Elle reste à l'entrée de l'appartement en me fixant.

"Et puis vous avez pu vous défouler sur Nimura. Légitime défense, il vous a attaqué dans votre quartier général. Tout le monde est content. Vous l'avez tué ?"

"Non. Mais nous l'avons un peu brusqué, je crois. Et j'en ai profité pour conclure quelques accords sur certains terrains. C'était ça où il ne repartait pas intact."

Elle a un sourire glacial :

"C'est une bonne compensation après ce qu'il a fait à l'une des nôtres. Tu aurais dû tuer ce gamin, Kondo-kun."
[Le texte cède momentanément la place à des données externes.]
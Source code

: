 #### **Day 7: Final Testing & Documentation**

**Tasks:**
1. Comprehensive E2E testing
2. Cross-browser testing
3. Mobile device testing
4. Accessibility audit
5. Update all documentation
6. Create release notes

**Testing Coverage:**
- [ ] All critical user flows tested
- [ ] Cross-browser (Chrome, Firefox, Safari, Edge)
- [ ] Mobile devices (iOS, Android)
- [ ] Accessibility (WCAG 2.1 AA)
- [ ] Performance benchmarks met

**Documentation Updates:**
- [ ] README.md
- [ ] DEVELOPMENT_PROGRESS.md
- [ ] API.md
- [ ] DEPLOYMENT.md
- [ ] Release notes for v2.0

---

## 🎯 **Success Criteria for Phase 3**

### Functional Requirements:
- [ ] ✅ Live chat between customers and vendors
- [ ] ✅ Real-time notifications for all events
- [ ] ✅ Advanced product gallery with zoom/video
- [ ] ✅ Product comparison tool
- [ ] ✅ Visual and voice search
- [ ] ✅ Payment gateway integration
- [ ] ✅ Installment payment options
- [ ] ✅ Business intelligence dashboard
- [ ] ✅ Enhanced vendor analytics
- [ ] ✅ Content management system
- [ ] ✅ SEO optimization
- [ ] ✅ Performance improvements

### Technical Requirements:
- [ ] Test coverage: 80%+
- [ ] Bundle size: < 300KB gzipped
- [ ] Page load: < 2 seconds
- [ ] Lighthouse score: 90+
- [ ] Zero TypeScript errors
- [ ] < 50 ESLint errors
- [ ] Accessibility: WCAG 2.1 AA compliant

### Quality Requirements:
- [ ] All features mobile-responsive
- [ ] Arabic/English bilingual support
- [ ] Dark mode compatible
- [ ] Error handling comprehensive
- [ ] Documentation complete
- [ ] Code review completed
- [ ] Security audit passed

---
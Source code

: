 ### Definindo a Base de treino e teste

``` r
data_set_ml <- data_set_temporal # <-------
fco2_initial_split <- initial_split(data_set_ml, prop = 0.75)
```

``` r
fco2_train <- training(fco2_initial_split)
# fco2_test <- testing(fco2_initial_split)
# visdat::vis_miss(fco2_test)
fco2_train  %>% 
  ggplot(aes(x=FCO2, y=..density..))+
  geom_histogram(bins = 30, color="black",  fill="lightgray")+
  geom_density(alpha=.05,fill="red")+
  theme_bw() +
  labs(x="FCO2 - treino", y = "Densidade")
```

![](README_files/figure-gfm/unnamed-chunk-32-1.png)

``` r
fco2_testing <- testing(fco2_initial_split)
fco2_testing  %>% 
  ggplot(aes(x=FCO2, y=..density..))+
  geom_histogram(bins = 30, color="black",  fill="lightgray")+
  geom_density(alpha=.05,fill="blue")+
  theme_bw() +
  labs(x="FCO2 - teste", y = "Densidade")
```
Ha les yôkai...même en plein règlement de compte, ils n'oublient pas leur petites affaires. Pas étonnant que les humains n'aient aucune chance contre eux. Je lève les yeux au ciel et retire mon blouson, le jetant sur le bureau.

"Je sais que pour vous c'est difficile à comprendre mais j'ai quelques scrupules à éventrer un enfant." Je rétorque, pince-sans-rire. "La prochaine fois que tu veux faire du trafic immobilier, Kokuen, oublie-moi. Mes amitiés à ta petite sœur."

Et je lui claque la porte au nez sans plus de cérémonie. J'ai horreur de me faire utiliser.

Mais le quartier de Shibuya est toujours debout et un certain petit Sashiru de sept ans va se réveiller dans le bureau de son grand frère. Avec ses deux oreilles. Ça ne tient pas à grand-chose parfois...Mais c'est grâce à ces petites attaches que l'équilibre se maintient, je crois.